Another proposal under examination is to increase regulatory duty on the import of cars and mobile phones, sources said. The government is also considering increasing customs duty on import of petroleum products. The government may provide some relief to stock market by reducing advance tax on sale/purchase of shares which stands at present at 0.2 percent, while capital gain tax (CGT) may be rationalised, as at present there are different slabs on it depending on the duration of holding securities by the investors.
Sources said that the sales tax and withholding tax on used/second machinery may also be abolished. Minister for Finance, Revenue and Economic Affairs Asad Umar will present the ''mini-budget'' in the House on January 23. The Lower House of the Parliament would approve the bill after a detailed discussion without referring it to the National Assembly Standing Committee on Finance, Revenue and Economic Affairs as it has not been constituted so far.

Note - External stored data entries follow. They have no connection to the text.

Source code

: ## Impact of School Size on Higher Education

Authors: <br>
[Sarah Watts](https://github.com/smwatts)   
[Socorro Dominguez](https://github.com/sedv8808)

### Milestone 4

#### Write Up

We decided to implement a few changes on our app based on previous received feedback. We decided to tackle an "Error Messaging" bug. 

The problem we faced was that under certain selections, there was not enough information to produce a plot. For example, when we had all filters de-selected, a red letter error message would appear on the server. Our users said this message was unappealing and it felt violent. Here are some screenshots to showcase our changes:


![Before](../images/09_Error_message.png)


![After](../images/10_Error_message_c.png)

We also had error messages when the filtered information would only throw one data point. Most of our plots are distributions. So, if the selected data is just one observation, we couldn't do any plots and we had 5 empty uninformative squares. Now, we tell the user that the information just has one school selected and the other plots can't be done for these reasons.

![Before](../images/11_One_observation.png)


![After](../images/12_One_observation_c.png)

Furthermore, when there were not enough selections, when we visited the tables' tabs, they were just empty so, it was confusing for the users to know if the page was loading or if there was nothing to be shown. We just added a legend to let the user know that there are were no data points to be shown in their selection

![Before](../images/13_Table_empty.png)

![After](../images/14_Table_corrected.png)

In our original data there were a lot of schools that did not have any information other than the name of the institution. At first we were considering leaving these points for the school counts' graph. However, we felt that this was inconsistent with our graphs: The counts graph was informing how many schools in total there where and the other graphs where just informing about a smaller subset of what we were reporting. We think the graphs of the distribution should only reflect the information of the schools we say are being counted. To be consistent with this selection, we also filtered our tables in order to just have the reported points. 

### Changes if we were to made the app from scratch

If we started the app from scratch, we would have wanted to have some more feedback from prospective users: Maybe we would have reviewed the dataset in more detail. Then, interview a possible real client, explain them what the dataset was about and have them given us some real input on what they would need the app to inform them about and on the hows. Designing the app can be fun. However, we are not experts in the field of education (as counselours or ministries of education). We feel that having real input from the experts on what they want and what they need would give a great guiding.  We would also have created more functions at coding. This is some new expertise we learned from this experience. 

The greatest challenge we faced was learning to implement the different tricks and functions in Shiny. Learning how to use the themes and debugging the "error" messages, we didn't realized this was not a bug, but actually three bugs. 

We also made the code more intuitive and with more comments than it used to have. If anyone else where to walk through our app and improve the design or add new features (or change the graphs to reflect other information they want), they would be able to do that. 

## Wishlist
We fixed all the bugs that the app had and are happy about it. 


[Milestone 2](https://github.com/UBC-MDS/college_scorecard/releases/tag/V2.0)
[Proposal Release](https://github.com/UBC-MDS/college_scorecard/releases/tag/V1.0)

The ''Finance Supplementary (Amendment) Bill, 2019'' would also be laid before the Upper House (Senate) of the Parliament for discussion and recommendations on the bill. Under the proposed ''Finance Supplementary (Amendment) Bill, 2019,'' the government is likely to introduce proposals to generate as additional revenue of Rs 150 billion with the objective of narrowing down over Rs 170 billion shortfall during the first half of the current fiscal year.
The government, sources stated, wants to support the export sector and customs duties on raw material being used by export industries are likely to be reduced in the ''Finance Supplementary (Amendment) Bill, 2019.'' The government may move certain items from lower slab of customs duty to higher slabs under Pakistan Customs Tariff with the possibility to bring certain items from the slab of 10 percent to 15 percent. The Federal Board of Revenue is finalising a list of items to be brought from lower slab to higher slab of customs duty.
The proposals under consideration included increase in sales tax on petroleum products, a raise in excise duty on cigarettes and vehicles (1600cc and above), increase in the rate of additional customs duty - from 2 to 3 percent - on imports and further increase in the rate of withholding taxes for non-filers. The government may increase sales tax on domestic supplies of five zero-rated sectors, fix tax regime for commercial/retail businesses to generate additional revenue and increase sales tax to standard 17 percent rate for 1-2 sectors where lower rates or special tax rates are applicable.